Dataset items>
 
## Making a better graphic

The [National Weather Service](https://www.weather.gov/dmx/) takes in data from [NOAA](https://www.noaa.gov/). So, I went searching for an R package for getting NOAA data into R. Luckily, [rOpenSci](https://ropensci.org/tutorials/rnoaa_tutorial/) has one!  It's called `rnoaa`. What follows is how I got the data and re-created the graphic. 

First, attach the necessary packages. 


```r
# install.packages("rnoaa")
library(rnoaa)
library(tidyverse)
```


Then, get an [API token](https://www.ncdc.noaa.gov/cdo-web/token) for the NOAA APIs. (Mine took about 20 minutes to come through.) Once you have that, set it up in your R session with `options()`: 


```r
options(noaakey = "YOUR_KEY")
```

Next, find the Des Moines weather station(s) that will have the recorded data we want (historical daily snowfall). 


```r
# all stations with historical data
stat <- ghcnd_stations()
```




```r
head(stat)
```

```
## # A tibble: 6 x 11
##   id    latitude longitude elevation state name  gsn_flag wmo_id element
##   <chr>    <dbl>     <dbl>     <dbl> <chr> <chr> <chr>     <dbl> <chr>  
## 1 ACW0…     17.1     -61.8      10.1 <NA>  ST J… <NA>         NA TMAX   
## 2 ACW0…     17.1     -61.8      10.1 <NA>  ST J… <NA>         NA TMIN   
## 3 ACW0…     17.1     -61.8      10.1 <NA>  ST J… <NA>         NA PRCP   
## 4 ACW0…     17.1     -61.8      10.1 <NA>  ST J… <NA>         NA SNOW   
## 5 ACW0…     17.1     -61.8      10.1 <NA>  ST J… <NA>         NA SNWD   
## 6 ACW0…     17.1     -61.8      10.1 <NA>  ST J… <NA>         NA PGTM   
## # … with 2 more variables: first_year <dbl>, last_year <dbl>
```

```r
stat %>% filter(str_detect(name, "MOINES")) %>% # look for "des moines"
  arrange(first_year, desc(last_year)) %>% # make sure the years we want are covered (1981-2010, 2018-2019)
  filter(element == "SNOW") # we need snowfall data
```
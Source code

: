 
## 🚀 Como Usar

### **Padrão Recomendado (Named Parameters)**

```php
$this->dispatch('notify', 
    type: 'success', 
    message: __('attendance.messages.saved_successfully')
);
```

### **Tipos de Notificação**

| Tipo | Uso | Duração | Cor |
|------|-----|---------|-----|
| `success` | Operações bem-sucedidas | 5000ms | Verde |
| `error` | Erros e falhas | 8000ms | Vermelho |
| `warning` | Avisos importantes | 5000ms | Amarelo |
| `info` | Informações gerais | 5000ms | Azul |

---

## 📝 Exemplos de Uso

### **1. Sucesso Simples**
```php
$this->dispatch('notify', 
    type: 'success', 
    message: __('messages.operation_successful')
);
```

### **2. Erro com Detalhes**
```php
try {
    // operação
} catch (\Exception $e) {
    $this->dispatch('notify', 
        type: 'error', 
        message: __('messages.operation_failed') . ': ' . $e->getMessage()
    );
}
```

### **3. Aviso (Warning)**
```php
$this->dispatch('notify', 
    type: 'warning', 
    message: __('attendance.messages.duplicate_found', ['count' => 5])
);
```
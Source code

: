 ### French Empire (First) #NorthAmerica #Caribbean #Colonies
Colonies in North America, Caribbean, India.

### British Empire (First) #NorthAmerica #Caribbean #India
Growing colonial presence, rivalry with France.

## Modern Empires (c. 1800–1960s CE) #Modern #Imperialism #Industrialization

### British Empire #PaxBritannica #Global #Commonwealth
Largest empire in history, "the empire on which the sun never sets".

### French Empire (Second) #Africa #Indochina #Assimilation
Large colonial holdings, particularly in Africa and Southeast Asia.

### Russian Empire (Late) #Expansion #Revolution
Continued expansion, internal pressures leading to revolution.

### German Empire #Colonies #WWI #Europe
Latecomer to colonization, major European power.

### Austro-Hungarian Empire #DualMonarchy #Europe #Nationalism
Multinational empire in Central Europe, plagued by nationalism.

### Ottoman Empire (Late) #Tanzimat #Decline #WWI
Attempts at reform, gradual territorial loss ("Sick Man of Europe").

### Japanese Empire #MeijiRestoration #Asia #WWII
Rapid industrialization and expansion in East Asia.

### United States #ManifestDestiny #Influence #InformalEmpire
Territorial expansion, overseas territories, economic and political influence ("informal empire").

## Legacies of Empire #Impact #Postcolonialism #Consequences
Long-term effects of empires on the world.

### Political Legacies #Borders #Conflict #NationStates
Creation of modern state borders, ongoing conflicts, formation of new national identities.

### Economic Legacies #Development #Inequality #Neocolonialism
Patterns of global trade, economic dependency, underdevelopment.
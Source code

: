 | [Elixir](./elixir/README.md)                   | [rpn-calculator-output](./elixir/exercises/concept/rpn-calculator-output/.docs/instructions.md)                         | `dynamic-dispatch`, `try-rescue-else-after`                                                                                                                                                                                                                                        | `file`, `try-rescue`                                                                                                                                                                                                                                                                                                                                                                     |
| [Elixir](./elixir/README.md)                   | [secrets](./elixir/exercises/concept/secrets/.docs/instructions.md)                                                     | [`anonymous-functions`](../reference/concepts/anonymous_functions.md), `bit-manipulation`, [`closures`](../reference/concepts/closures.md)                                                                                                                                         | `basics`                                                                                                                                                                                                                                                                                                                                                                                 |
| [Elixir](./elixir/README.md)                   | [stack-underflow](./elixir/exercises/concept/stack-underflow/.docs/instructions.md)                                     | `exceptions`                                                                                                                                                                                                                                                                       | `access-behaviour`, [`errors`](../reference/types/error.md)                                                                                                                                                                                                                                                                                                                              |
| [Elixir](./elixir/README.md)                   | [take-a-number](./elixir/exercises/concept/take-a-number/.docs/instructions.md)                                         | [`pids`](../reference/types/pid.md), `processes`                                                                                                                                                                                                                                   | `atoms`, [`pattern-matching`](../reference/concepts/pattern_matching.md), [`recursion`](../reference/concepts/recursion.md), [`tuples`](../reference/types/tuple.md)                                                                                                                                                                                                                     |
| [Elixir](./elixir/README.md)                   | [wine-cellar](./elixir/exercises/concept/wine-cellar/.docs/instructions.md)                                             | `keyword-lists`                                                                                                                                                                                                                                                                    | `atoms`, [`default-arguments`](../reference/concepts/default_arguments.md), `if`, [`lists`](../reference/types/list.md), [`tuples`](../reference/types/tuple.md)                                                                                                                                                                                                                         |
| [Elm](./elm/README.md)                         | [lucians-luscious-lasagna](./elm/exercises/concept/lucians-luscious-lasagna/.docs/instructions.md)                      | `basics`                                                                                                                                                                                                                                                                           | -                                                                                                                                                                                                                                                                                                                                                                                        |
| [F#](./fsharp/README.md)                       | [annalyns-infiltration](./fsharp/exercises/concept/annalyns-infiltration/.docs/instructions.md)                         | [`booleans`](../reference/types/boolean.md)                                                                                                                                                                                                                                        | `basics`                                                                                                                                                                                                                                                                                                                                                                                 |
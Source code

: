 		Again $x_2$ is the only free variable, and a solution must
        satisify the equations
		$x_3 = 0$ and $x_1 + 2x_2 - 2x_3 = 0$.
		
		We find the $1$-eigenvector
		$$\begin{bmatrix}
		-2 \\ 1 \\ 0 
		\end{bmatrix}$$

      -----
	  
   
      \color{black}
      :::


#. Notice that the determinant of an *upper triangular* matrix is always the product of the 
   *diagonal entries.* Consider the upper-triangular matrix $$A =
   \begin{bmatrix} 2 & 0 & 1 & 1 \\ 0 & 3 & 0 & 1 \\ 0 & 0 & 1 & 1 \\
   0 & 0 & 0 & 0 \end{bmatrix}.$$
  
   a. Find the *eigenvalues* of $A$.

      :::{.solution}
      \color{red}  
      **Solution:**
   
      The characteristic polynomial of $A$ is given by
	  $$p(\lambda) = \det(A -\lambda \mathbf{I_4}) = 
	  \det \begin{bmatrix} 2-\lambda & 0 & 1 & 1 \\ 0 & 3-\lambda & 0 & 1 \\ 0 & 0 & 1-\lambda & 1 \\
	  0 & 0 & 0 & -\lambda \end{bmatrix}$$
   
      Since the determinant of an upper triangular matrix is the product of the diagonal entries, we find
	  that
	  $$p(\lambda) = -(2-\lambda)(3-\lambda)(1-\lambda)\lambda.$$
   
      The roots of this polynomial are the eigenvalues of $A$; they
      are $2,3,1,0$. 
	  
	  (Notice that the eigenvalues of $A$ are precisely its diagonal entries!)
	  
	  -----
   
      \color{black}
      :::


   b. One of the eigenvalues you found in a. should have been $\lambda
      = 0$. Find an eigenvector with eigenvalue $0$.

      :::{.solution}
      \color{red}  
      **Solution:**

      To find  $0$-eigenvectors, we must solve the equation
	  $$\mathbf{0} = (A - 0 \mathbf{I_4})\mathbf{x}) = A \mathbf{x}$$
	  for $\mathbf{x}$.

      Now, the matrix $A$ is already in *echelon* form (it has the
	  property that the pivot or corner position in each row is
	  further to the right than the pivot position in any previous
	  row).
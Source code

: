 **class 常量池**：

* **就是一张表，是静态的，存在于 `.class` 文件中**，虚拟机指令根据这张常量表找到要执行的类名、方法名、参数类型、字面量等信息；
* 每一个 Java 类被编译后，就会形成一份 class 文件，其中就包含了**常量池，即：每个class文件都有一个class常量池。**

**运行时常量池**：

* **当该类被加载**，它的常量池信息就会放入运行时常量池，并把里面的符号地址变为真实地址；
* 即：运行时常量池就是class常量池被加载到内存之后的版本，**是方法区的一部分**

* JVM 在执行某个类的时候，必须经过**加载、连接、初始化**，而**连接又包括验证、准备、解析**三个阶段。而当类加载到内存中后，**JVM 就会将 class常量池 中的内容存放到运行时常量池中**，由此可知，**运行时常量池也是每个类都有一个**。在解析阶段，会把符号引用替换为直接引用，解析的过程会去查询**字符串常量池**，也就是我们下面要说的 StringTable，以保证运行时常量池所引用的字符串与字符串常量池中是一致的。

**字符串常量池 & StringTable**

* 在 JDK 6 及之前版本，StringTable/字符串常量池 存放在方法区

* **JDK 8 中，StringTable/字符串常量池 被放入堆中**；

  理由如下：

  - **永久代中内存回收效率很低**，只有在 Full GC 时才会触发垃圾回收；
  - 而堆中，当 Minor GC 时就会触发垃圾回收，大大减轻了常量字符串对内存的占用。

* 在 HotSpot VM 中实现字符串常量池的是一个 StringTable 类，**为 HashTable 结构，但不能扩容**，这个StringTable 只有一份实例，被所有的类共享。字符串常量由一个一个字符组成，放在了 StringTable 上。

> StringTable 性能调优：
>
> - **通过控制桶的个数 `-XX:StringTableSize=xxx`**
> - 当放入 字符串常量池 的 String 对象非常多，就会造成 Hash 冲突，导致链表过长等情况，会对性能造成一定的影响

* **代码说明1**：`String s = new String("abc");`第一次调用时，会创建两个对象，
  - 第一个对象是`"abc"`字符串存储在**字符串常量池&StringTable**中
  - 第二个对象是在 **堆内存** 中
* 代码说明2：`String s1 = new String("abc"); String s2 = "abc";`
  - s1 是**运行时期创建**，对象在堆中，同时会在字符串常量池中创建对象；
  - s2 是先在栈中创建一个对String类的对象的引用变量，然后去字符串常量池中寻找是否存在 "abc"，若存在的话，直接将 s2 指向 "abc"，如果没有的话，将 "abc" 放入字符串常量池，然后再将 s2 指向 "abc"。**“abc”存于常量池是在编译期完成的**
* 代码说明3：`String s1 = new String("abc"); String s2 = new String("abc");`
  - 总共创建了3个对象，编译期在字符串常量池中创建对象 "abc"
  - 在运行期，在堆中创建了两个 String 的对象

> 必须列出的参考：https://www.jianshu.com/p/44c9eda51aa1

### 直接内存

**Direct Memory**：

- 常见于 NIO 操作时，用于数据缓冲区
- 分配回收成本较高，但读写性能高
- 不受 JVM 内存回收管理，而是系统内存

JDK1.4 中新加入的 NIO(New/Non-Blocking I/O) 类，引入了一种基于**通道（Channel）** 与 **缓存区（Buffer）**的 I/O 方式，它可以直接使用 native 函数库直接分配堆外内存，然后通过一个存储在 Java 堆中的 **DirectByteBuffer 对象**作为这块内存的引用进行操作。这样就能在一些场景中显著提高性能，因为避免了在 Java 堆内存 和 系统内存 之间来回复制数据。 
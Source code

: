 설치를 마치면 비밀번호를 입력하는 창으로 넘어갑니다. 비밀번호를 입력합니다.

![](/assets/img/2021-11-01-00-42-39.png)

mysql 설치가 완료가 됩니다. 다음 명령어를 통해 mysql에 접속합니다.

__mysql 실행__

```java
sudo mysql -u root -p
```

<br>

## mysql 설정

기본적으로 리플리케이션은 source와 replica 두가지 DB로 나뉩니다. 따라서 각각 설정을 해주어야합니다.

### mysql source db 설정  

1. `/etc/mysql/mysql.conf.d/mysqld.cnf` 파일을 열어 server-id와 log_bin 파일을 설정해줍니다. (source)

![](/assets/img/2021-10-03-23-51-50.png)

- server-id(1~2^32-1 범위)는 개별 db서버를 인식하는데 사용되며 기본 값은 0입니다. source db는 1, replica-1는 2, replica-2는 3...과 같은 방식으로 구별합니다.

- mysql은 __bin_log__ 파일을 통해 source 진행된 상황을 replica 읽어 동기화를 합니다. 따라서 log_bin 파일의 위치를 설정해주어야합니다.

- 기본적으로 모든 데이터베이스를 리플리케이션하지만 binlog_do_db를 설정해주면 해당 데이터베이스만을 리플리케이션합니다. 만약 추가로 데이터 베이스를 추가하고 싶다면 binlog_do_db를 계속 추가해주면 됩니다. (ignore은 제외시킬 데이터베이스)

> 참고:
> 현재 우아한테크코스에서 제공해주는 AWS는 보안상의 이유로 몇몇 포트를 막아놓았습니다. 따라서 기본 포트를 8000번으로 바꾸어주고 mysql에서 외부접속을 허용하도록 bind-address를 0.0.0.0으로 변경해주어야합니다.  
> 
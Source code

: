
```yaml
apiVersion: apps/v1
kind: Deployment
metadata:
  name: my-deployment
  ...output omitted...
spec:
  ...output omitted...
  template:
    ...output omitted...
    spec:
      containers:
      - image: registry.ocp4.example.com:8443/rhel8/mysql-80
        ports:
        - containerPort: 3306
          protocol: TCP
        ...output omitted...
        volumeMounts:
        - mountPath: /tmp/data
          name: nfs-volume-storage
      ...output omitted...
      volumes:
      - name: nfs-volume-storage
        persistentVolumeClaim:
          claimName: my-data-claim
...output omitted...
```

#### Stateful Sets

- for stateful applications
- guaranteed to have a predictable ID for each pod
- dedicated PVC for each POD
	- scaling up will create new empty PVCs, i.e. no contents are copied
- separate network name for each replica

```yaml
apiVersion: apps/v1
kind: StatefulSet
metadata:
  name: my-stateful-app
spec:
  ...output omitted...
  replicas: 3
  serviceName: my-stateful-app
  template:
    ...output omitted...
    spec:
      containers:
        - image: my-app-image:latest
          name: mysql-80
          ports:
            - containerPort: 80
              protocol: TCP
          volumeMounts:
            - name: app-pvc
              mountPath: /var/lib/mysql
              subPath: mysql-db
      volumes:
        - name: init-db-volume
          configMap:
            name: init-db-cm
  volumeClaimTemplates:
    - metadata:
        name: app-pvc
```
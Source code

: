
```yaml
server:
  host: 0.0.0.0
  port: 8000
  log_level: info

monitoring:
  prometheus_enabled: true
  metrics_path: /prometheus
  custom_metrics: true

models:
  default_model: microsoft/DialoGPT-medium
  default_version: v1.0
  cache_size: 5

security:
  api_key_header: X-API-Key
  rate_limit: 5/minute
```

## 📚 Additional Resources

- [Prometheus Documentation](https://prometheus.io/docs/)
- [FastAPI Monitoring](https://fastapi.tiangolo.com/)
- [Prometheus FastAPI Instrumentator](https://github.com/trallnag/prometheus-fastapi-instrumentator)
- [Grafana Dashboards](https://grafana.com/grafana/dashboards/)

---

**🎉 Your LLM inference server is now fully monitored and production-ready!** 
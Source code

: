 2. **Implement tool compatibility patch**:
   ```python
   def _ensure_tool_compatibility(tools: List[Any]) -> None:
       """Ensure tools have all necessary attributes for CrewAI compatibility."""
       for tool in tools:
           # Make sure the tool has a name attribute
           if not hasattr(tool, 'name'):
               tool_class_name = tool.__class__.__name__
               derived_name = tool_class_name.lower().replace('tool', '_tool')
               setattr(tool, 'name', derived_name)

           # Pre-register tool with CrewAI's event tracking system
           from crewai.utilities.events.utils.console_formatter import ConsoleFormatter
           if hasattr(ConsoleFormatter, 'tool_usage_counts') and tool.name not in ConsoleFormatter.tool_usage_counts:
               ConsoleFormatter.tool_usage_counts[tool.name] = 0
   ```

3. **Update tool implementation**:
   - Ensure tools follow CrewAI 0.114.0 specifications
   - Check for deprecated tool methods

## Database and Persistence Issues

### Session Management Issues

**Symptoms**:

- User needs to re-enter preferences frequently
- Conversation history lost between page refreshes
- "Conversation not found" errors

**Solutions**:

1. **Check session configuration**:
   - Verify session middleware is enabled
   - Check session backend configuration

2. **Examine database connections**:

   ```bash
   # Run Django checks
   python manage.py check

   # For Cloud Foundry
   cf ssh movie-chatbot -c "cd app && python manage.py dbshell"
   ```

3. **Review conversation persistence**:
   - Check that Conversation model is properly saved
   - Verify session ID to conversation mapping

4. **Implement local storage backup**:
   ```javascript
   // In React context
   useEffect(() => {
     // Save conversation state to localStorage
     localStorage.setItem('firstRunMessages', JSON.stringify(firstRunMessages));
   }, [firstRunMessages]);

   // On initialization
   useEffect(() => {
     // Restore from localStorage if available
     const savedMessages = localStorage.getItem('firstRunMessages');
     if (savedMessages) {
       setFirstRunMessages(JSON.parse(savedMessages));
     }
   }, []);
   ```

Your task>
Answer with a number only: how many lines above have the word "NorthAmerica"?

Answer area>
2